In the data that follows, count each line holding the string "signals"; answer with the number only.
=== Data records ===
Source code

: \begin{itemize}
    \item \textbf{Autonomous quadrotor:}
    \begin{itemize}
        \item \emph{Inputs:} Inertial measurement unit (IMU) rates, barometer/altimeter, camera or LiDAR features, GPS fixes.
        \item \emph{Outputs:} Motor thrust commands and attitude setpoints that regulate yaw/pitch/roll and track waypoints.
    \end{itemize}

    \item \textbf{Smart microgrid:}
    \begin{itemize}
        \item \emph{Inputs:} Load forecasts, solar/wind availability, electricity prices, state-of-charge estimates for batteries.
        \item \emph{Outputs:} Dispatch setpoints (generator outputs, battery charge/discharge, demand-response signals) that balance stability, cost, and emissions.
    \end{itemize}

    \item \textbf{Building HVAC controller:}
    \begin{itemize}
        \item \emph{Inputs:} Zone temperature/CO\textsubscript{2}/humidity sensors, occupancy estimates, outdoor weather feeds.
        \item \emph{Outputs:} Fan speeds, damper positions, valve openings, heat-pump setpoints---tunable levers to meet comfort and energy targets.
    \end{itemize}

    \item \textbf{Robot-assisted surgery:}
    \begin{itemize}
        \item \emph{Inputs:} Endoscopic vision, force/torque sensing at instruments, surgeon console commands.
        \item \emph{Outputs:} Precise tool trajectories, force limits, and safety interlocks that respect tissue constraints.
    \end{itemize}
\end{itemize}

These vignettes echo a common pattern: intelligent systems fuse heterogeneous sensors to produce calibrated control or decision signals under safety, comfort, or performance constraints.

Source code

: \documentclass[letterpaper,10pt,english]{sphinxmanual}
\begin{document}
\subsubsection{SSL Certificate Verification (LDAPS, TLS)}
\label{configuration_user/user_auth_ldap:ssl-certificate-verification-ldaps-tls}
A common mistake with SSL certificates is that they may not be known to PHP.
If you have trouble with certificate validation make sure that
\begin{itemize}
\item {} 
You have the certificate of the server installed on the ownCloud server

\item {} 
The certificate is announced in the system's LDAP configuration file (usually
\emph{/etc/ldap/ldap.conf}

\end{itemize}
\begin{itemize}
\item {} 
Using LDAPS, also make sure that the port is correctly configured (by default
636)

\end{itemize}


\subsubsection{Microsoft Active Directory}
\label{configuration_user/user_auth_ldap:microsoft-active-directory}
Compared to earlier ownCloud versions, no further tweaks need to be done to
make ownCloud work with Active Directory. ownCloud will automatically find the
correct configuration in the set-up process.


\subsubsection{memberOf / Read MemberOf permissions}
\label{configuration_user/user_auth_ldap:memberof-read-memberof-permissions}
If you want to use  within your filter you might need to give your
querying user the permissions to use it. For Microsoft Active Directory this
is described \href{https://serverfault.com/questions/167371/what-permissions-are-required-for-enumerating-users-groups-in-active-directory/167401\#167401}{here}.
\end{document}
===
Answer space: 2